Quand nous nous mettons à la tâche d’analyser la persona, nous détachons, nous soulevons le masque, et découvrons que ce qui semblait être individuel était au fond collectif : en d’autres termes, la persona n’était que la masque d’un assujettissement général du comportement à la coercition de la psyché collective. »
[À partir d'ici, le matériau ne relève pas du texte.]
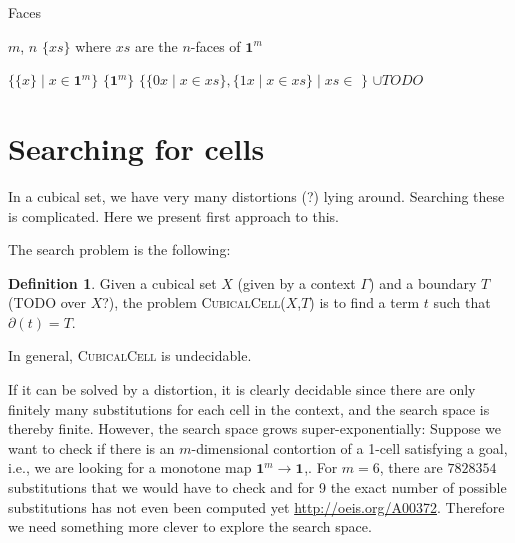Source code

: \documentclass[11pt]{article}
\theoremstyle{definition}
\newtheorem{definition}{Definition}
\newcommand{\problem}[1]{\textsc{{#1}}}
\newcommand{\pint}[1]{\mathbf{1}^{#1}}
\newcommand{\boundary}[1]{\partial({#1})}
\begin{document}
\begin{algorithm}[H]
  \caption{Faces}\label{alg:wellformedcontext}
  \begin{algorithmic}
    \Require $m$, $n$
    \Ensure $\{ xs \}$ where $xs$ are the $n$-faces of $\pint{m}$

    \State $\{ \{ x \} \mid x \in \pint{m} \}$
    \State $\{ \pint{m} \}$
    \Else
    \State $\{ \{ 0x \mid x \in xs \} , \{ 1x \mid x \in xs\} \mid xs \in $  $ \}$
    \Statex $\cup TODO$
    \EndIf
    \EndProcedure
    
  \end{algorithmic}
\end{algorithm}


\section{Searching for cells}

In a cubical set, we have very many distortions (?) lying around. Searching
these is complicated. Here we present first approach to this.

The search problem is the following:

\begin{definition}
  Given a cubical set $X$ (given by a context $\Gamma$) and a boundary $T$ (TODO over $X$?), the problem
  \problem{CubicalCell}($X$,$T$) is to find a term $t$ such that $\boundary{t} = T$.
\end{definition}

In general, \problem{CubicalCell} is undecidable.

If it can be solved by a distortion, it is clearly decidable since there are
only finitely many substitutions for each cell in the context, and the search
space is thereby finite. However, the search space grows super-exponentially:
Suppose we want to check if there is an $m$-dimensional contortion of a 1-cell
satisfying a goal, i.e., we are looking for a monotone map $\pint{m} \to
\pint{}$,. For $m = 6$, there are $7828354$ substitutions that we would have to
check and for 9 the exact number of possible substitutions has not even been
computed yet \url{http://oeis.org/A00372}. Therefore we need something more
clever to explore the search space.
\end{document}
Les cinq archétypes représentés par des gravures à la fin du film sont ces éléments de la psychée collective auxquels les scientifiques ont tentés de faire ressembler les protagonistes du massacre, dans leur version plus moderne. Il n’est pas difficile de voir en quoi les personnages, influencés par les scientifiques, peuvent être résumés à des caractéristiques générales impersonnelles. Leur individualité a disparue. Jules demande toute anxieuse à Dana si ses cheveux blonds sont très magnifiques (« hurry up with the very fabulous I’m getting insecure right now. ») elle n’a aucune solidité en tant qu’individu et n’existe que pour être ce que les autres attendent d’elle. Cette dépendance est également soulignée plus tard, lorsque Marty la met au défi d’embrasser une tête de loup accrochée au mur. S’approchant de l’objet elle joue la comédie, prétendant être séduite par un homme qui la regarde intensément. C’est parce qu’elle recherche l’attention qu’elle s’adonne à ce jeu, et la manière dont elle relève le défi est de mettre en scène l’impact d’un regard sur elle. Evidemment, le loup symbolise la prédation. Son besoin d’attention amène Jules directement dans sa gueule. Elle est la première à mourir parce que c’est celle dont la personnalité est la plus extérieure à elle-même. Les héros succombent un à un à leur persona et Dana qui est très secrète et protège son intériorité est celle qui survit le plus longtemps. Carl Jung compare le combat contre l’invasion de la psyché collective à celui d’un héros contre un monstre :
« Ainsi que je l’ai précédemment montré en détail, la nostalgie régressive du retour en arrière vers les sources, où Freud, on le sait, n’a vu que « fixation infantile » ou « désir d’inceste », comporte de grandes valeurs et une nécessité particulière ; celles-là et celle-ci sont mises en évidence dans les mythes par le fait que, par exemple, c’est le plus fort et le meilleur, à savoir le héros, qui se laisse entraîner par la nostalgie régressive et qui s’expose intentionnellement au danger d’être englouti par le monstre de la matrice maternelle originelle. Et il est précisément un héros parce qu’il ne se laisse point engloutir définitivement, mais subjugue le monstre, et non pas une fois mais à de nombreuses reprises. C’est dans la victoire remportée sur la psyché collective que réside la vraie valeur, la conquête du trésor, de l’arme invincible, du précieux talisman ou de tous autres biens suprêmes inventés par le mythe. Quiconque donc s’identifie à la psyché collective et s’y perd – c’est-à-dire -, en langage mythique, se laisse engloutir par le monstre- va par conséquent se trouver au voisinage immédiat du trésor que garde le serpent, mais au détriment de toute liberté et pour son plus grand dommage. »
4- Inconscient
Jusqu’à la mort de Dana, l’histoire de The Cabin in the Woods est donc celle de cinq individus se faisant dévorer par le regard extérieur posé sur eux qui les pousse à l’intérieur de scripts comportementaux totalement impersonnels. Symboliquement, parce qu’ils ne sont plus eux-mêmes, parce qu’ils sont entièrement régis par des règles extérieures qui ne prennent absolument pas en compte leur intériorité -leur « Moi »-, ils n’existent plus, ils sont morts. Mais le film ne veut pas de cette fin horriblement pessimiste et introduit un « glitch », une erreur. Le « fool » a survécu. Il sauve la « virgin » et lui montre un passage secret qu’il a découvert dans la tombe dans laquelle un zombie l’avait entrainé pour le tuer.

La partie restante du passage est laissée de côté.